Scan the data for "problem" and copy each matching line.

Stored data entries
*** Begin section ***
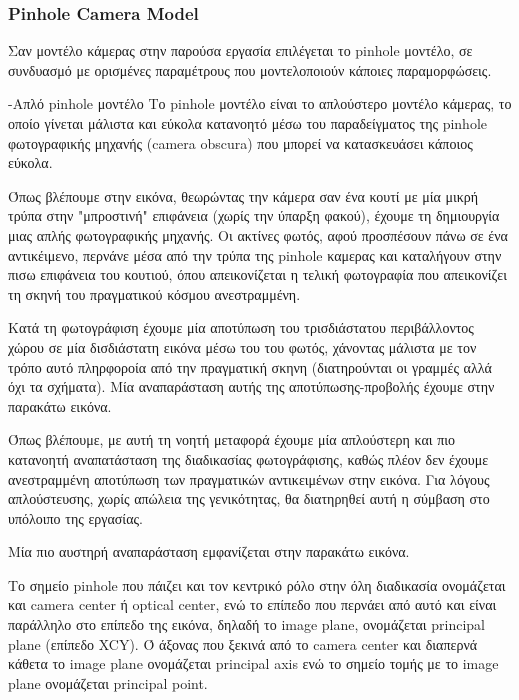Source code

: \subsubsection{Pinhole Camera Model}



Σαν μοντέλο κάμερας στην παρούσα εργασία επιλέγεται το pinhole μοντέλο, σε συνδυασμό με ορισμένες παραμέτρους που μοντελοποιούν κάποιες παραμορφώσεις.

-Απλό pinhole μοντέλο
Το pinhole μοντέλο είναι το απλούστερο μοντέλο κάμερας, το οποίο γίνεται μάλιστα και εύκολα κατανοητό μέσω του παραδείγματος της pinhole φωτογραφικής μηχανής (camera obscura) που μπορεί να κατασκευάσει κάποιος εύκολα.

Όπως βλέπουμε στην εικόνα, θεωρώντας την κάμερα σαν ένα κουτί με μία μικρή τρύπα στην "μπροστινή" επιφάνεια (χωρίς την ύπαρξη φακού), έχουμε τη δημιουργία μιας απλής φωτογραφικής μηχανής. Οι ακτίνες φωτός, αφού προσπέσουν πάνω σε ένα αντικέιμενο, περνάνε μέσα από την τρύπα της pinhole καμερας και καταλήγουν στην πισω επιφάνεια του κουτιού, όπου απεικονίζεται η τελική φωτογραφία που απεικονίζει τη σκηνή του πραγματικού κόσμου ανεστραμμένη.

Κατά τη φωτογράφιση έχουμε μία αποτύπωση του τρισδιάστατου περιβάλλοντος χώρου σε μία δισδιάστατη εικόνα μέσω του του φωτός, χάνοντας μάλιστα με τον τρόπο αυτό πληρφοροία από την πραγματική σκηνη (διατηρούνται οι γραμμές αλλά όχι τα σχήματα). Μία αναπαράσταση αυτής της αποτύπωσης-προβολής έχουμε στην παρακάτω εικόνα.


Όπως βλέπουμε, με αυτή τη νοητή μεταφορά έχουμε μία απλούστερη και πιο κατανοητή αναπατάσταση της διαδικασίας φωτογράφισης, καθώς πλέον δεν έχουμε ανεστραμμένη αποτύπωση των πραγματικών αντικειμένων στην εικόνα. Για λόγους απλούστευσης, χωρίς απώλεια της γενικότητας, θα διατηρηθεί αυτή η σύμβαση στο υπόλοιπο της εργασίας.

Μία πιο αυστηρή αναπαράσταση εμφανίζεται στην παρακάτω εικόνα.

Το σημείο pinhole που πάιζει και τον κεντρικό ρόλο στην όλη διαδικασία ονομάζεται και camera center ή optical center, ενώ το επίπεδο που περνάει από αυτό και είναι παράλληλο στο επίπεδο της εικόνα, δηλαδή το image plane, ονομάζεται principal plane (επίπεδο XCY). Ό άξονας που ξεκινά από το camera center και διαπερνά κάθετα το image plane ονομάζεται principal axis ενώ το σημείο τομής με το image plane ονομάζεται principal point.

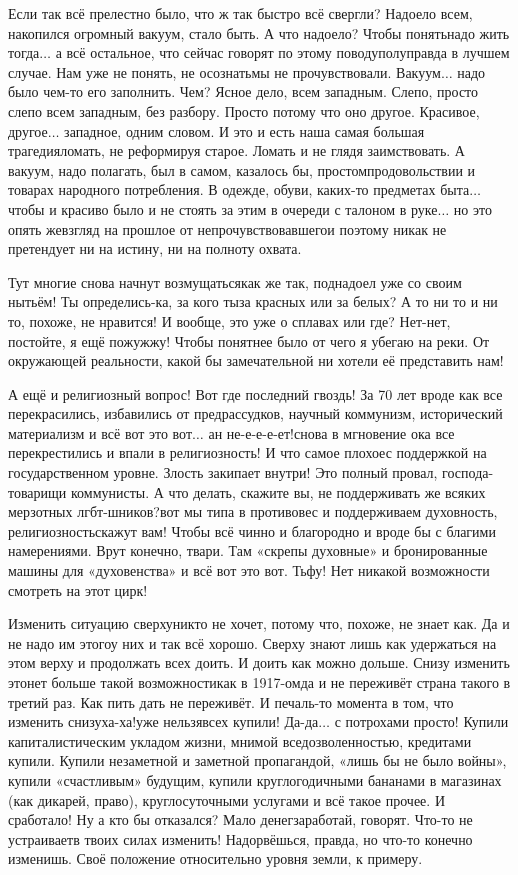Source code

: Если так всё прелестно было, что ж так быстро всё свергли? Надоело всем, накопился огромный вакуум, стало быть. А что надоело? Чтобы понять\mdash надо жить тогда$\ldots$ а всё остальное, что сейчас говорят по этому поводу\mdash полуправда в лучшем случае. Нам уже не понять, не осознать\mdash мы не прочувствовали. Вакуум$\ldots$ надо было чем-то его заполнить. Чем? Ясное дело, всем западным. Слепо, просто слепо всем западным, без разбору. Просто потому что оно другое. Красивое, другое$\ldots$ западное, одним словом. И это и есть наша самая большая трагедия\mdash ломать, не реформируя старое. Ломать и не глядя заимствовать. А вакуум, надо полагать, был в самом, казалось бы, простом\mdash продовольствии и товарах народного потребления. В одежде, обуви, каких-то предметах быта$\ldots$ чтобы и красиво было и не стоять за этим в очереди с талоном в руке$\ldots$ но это опять же\mdash взгляд на прошлое от непрочувствовавшего\mdash и поэтому никак не претендует ни на истину, ни на полноту охвата.

Тут многие снова начнут возмущаться\mdash как же так, поднадоел уже со своим нытьём! Ты определись-ка, за кого ты\mdash за красных или за белых? А то ни то и ни то, похоже, не нравится! И вообще, это уже о сплавах или где? Нет-нет, постойте, я ещё пожужжу! Чтобы понятнее было от чего я убегаю на реки. От окружающей реальности, какой бы замечательной ни хотели её представить нам!

А ещё и религиозный вопрос! Вот где последний гвоздь! За 70 лет вроде как все перекрасились, избавились от предрассудков, научный коммунизм, исторический материализм и всё вот это вот$\ldots$ ан не-е-е-е-ет!\mdash снова в мгновение ока все перекрестились и впали в религиозность! И что самое плохое\mdash с поддержкой на государственном уровне. Злость закипает внутри! Это полный провал, господа-товарищи коммунисты. А что делать, скажите вы, не поддерживать же всяких мерзотных лгбт-шников?\mdash вот мы типа в противовес и поддерживаем духовность, религиозность\mdash скажут вам! Чтобы всё чинно и благородно и вроде бы с благими намерениями. Врут конечно, твари. Там «скрепы духовные» и бронированные машины для «духовенства» и всё вот это вот. Тьфу! Нет никакой возможности смотреть на этот цирк!

Изменить ситуацию сверху\mdash никто не хочет, потому что, похоже, не знает как. Да и не надо им этого\mdash у них и так всё хорошо. Сверху знают лишь как удержаться на этом верху и продолжать всех доить. И доить как можно дольше. Снизу изменить это\mdash нет больше такой возможности\mdash как в 1917-ом\mdash да и не переживёт страна такого в третий раз. Как пить дать не переживёт. И печаль-то момента в том, что изменить снизу\mdash ха-ха!\mdash уже нельзя\mdash всех купили! Да-да$\ldots$ с потрохами просто! Купили капиталистическим укладом жизни, мнимой вседозволенностью, кредитами купили. Купили незаметной и заметной пропагандой, «лишь бы не было войны», купили «счастливым» будущим, купили круглогодичными бананами в магазинах (как дикарей, право), круглосуточными услугами и всё такое прочее. И сработало! Ну а кто бы отказался? Мало денег\mdash заработай, говорят. Что-то не устраивает\mdash в твоих силах изменить! Надорвёшься, правда, но что-то конечно изменишь. Своё положение относительно уровня земли, к примеру.

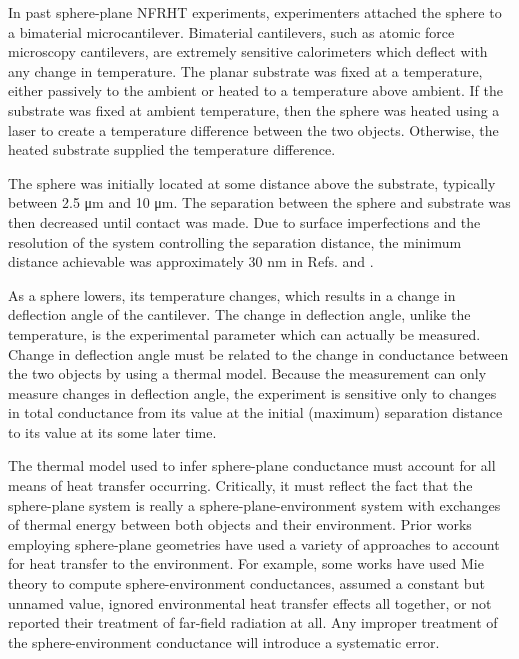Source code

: In past sphere-plane NFRHT experiments,\cite{Rousseau2009,Shen2009} experimenters attached the sphere to a bimaterial microcantilever. Bimaterial cantilevers, such as atomic force microscopy cantilevers, are extremely sensitive calorimeters which deflect with any change in temperature. The planar substrate was fixed at a temperature, either passively to the ambient or heated to a temperature above ambient. If the substrate was fixed at ambient temperature, then the sphere was heated using a laser to create a temperature difference between the two objects. Otherwise, the heated substrate supplied the temperature difference.

The sphere was initially located at some distance above the substrate, typically between 2.5 \si{\micro\meter} and 10 \si{\micro\meter}. The separation between the sphere and substrate was then decreased until contact was made. Due to surface imperfections and the resolution of the system controlling the separation distance, the minimum distance achievable was approximately 30 \si{\nano\meter} in Refs.  and .

As a sphere lowers, its temperature changes, which results in a change in deflection angle of the cantilever. The change in deflection angle, unlike the temperature, is the experimental parameter which can actually be measured. Change in deflection angle must be related to the change in conductance between the two objects by using a thermal model. Because the measurement can only measure changes in deflection angle, the experiment is sensitive only to changes in total conductance from its value at the initial (maximum) separation distance to its value at its some later time.

The thermal model used to infer sphere-plane conductance must account for all means of heat transfer occurring. Critically, it must reflect the fact that the sphere-plane system is really a sphere-plane-environment system with exchanges of thermal energy between both objects and their environment. Prior works employing sphere-plane geometries have used a variety of approaches to account for heat transfer to the environment. For example, some works have used Mie theory to compute sphere-environment conductances,\cite{Narayanaswamy2008a} assumed a constant but unnamed value,\cite{Shen2009} ignored environmental heat transfer effects all together,\cite{Rousseau2009, Guha2012} or not reported their treatment of far-field radiation at all.\cite{Kim2015} Any improper treatment of the sphere-environment conductance will introduce a systematic error.

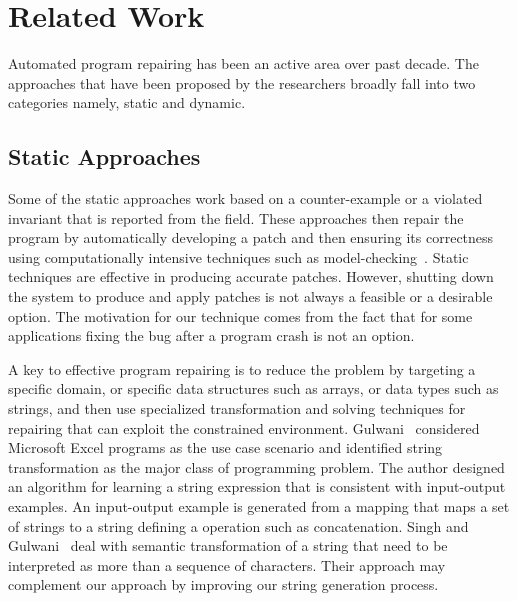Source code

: \section{Related Work}
\label{sec:relatedWork}


Automated program repairing has been an active area over past decade. The
approaches that have been proposed by the researchers broadly fall into two
categories namely, static and dynamic.

\subsection{Static Approaches}

 Some of the static approaches work based on
a counter-example or a violated invariant that is reported from the field. These
approaches then repair the program by automatically developing a patch and then
ensuring its correctness using computationally intensive techniques such as
model-checking~\cite{biere2014, wei-issta-2010}. Static techniques are effective
in producing accurate patches. However, shutting down the system to produce and
apply patches is not always a feasible or a desirable option. The motivation for
our technique comes from the fact that for some applications fixing the bug
after a program crash is not an option.

 A key to effective program repairing is to
reduce the problem by targeting a specific domain, or specific data structures
such as arrays, or data types such as strings, and then use specialized
transformation and solving techniques for repairing that can exploit the
constrained environment. Gulwani~\cite{Gulwani:2011} considered Microsoft Excel
programs as the use case scenario and identified string transformation as the
major class of programming problem. The author designed an algorithm for
learning a string expression that is consistent with input-output examples. An
input-output example is generated from a mapping that maps a set of strings to
a string defining a operation such as concatenation. Singh and
Gulwani~\cite{Singh:2012} deal with semantic transformation of a string that
need to be interpreted as more than a sequence of characters. Their approach may
complement our approach by improving our string generation process.

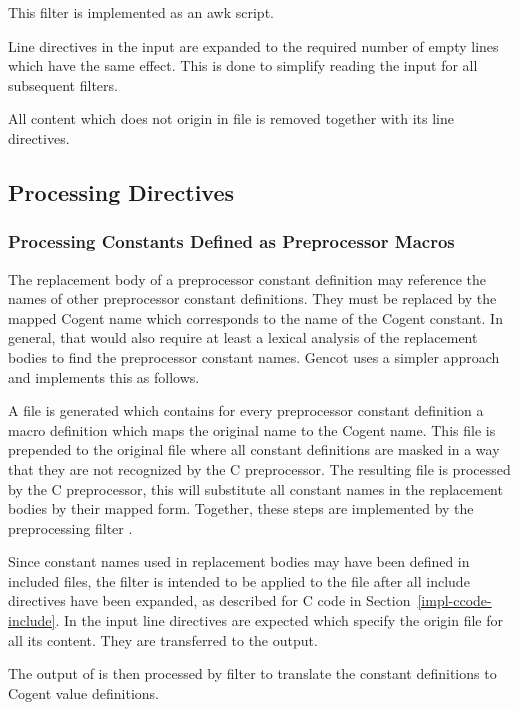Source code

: This filter is implemented as an awk script.

Line directives in the input are expanded to the required number of empty lines
which have the same effect. This is done to simplify reading the input for all subsequent filters.

All content which does not origin in file  is removed together with its line directives.

\subsection{Processing Directives}
\label{impl-preprocessor-process}

\subsubsection{Processing Constants Defined as Preprocessor Macros}

The replacement body of a preprocessor constant definition may reference the names of other preprocessor
constant definitions. They must be replaced by the mapped Cogent name which corresponds to the name of
the Cogent constant. In general, that would also require at least a lexical analysis of the replacement
bodies to find the preprocessor constant names. Gencot uses a simpler approach and implements this as follows.

A file is generated which contains for every preprocessor constant definition a macro definition 
which maps the original name to the Cogent name. This file is prepended to the original file where all
constant definitions are masked in a way that they are not recognized by the C preprocessor.
The resulting file is processed by the C preprocessor, this will substitute all constant names in the replacement 
bodies by their mapped form. Together, these steps are implemented by the preprocessing filter 
.

Since constant names used in replacement bodies may have been defined in included files, the filter
 is intended to be applied to the file after all include directives have been 
expanded, as described for C code in Section~\ref{impl-ccode-include}. In the input line directives
are expected which specify the origin file for all its content. They are transferred to the output.

The output of  is then processed by
filter  to translate the constant definitions to Cogent value definitions.

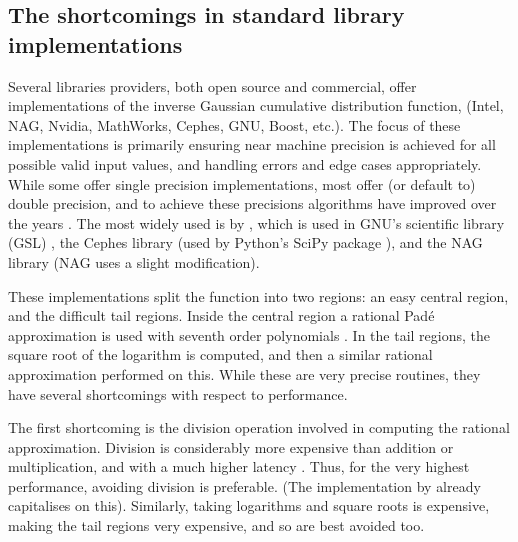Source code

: \documentclass[manuscript,review]{acmart}
\begin{document}
\subsection{The shortcomings in standard library implementations}

Several libraries providers, both open source and commercial, offer implementations of the inverse Gaussian cumulative distribution function, (Intel, NAG, Nvidia, MathWorks, Cephes, GNU, Boost, etc.). The focus of these implementations is primarily ensuring near machine precision is achieved for all possible valid input values, and handling errors and edge cases appropriately. While some offer single precision implementations, most offer (or default to) double precision, and to achieve these precisions algorithms have improved over the years \citep{hastings1955approximations,evans1974algorithm70,beasley1985percentage,wichura1988algorithm,marsaglia1994rapid,giles2011approximating}. The most widely used is by \citet{wichura1988algorithm}, which is used in GNU's scientific library (GSL) \citep{galassi2017gsl}, the Cephes library \citep{moshier1992cephes} (used by Python's SciPy package \citep{scipy2020scipy}), and the NAG library \citep{nag2017mark26} (NAG uses a slight modification). 

These implementations split the function into two regions: an easy central region, and the difficult tail regions. Inside the central region a rational Pad\'{e} approximation is used with seventh order polynomials \citep{wichura1988algorithm}. In the tail regions, the square root of the logarithm is computed, and then a similar rational approximation performed on this. While these are very precise routines, they have several shortcomings with respect to performance.

The first shortcoming is the division operation involved in computing the rational approximation. Division is considerably more expensive than addition or multiplication, and with a much higher latency \citep{wittmann2015short,fog2018instruction}. Thus, for the very highest performance, avoiding division is preferable. (The implementation by \citet{giles2011approximating} already capitalises on this). Similarly, taking logarithms and square roots is expensive, making the tail regions very expensive, and so are best avoided too. 
\end{document}
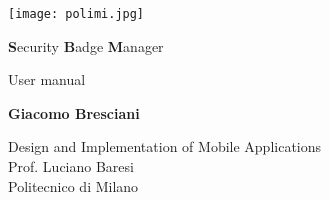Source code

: 

\begin{titlepage}
	
    \begin{center}
    
		\texttt{[image: polimi.jpg]}

        \vspace*{3cm}
        
        
        \Huge
        \textbf{S}ecurity \textbf{B}adge \textbf{M}anager
        
        \vspace{0.5cm}
        \LARGE
        User manual
        
        \vspace{1.5cm}
        
        \textbf{Giacomo Bresciani}
        
        \vfill
        
        
        \vspace{0.8cm}
        
        
        \Large
        Design and Implementation of Mobile Applications\\
        Prof. Luciano Baresi\\
        Politecnico di Milano\\

        
        
    \end{center}
\end{titlepage}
*** End section ***
• EXERCISE ANSWER:
reduce the problem by targeting a specific domain, or specific data structures
major class of programming problem. The author designed an algorithm for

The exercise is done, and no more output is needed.